Who was the nomad?
Was it you?
Did you use a walking stick?
A talking stick?
Did you find — as you journeyed — a sense of home?
Why did you leave?
Were you told to honor your father and mother?
But left any way
And now you are being left.
The natural right loneliness of the child, your child,
who fills his backpack, walks away and never looks back. Not once.
I don’t begrudge my children growing up.
I just didn’t know what you went through.
Until it happened to me.
It explains why everything fell apart.
Ancestors before me, have compassion. Forgive me.
I get to thinking it all began — I began —
when my grandparents and great grandparents came on a big ship
From Ireland and from Denmark and Norway.

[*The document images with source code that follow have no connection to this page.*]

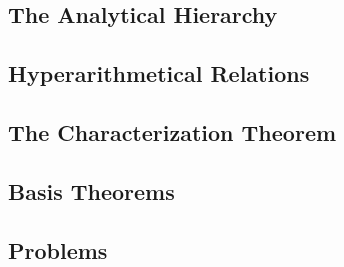 
\subsection{The Analytical Hierarchy}


\subsection{Hyperarithmetical Relations}


\subsection{The Characterization Theorem}


\subsection{Basis Theorems}


\subsection{Problems}
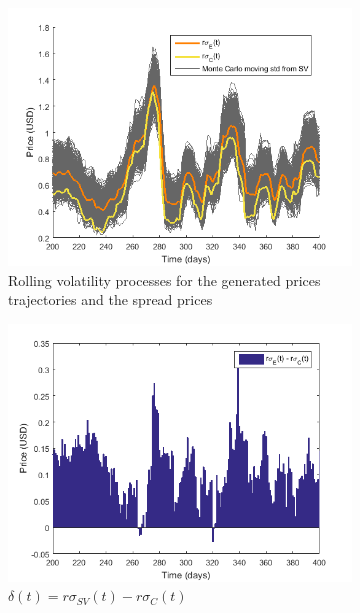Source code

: \documentclass[11pt,a4,twosided,singlespacing,titlepagenumber=on]{scrreprt}
\numberwithin{equation}{chapter} %
\theoremstyle{remark}
\begin{document}
\begin{figure}[H]
    \centering
    \begin{subfigure}[t]{0.49\textwidth}
        \centering
        \includegraphics[width=1\textwidth]{model_vol/3}
        \caption{Rolling volatility processes for the generated prices trajectories and the spread prices}
        \label{vol_mod_3}
    \end{subfigure}
    \begin{subfigure}[t]{0.49\textwidth}
        \centering
        \includegraphics[width=1\textwidth]{model_vol/5}
        \caption{$\delta(t) = r\sigma_{SV}(t) - r\sigma_C(t)$}
        \label{fig:diff_vol}
    \end{subfigure}
    \begin{subfigure}[t]{0.49\textwidth}

\end{subfigure}
\end{figure}
\end{document}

Separate big ships. In the turbulent Atlantic sea.
Colliding in me.
Making my brothers and sisters too.
But mostly me.
I was born on three big ships crossing the Atlantic.
But I go back to fields and plains and caves.
Just like you.
We were all of us. Walking.
Walking with sticks.
Singing and laughing and arguing
And wondering who our children would be.
And now we set out, as nomads, again.
Where is your journey?
I hope you will find — as your journey — your way home.
Wrote this and am reading this poem for History and Heritage Day, an alternative celebration to Columbus Day today at the Interchurch Center, NYC.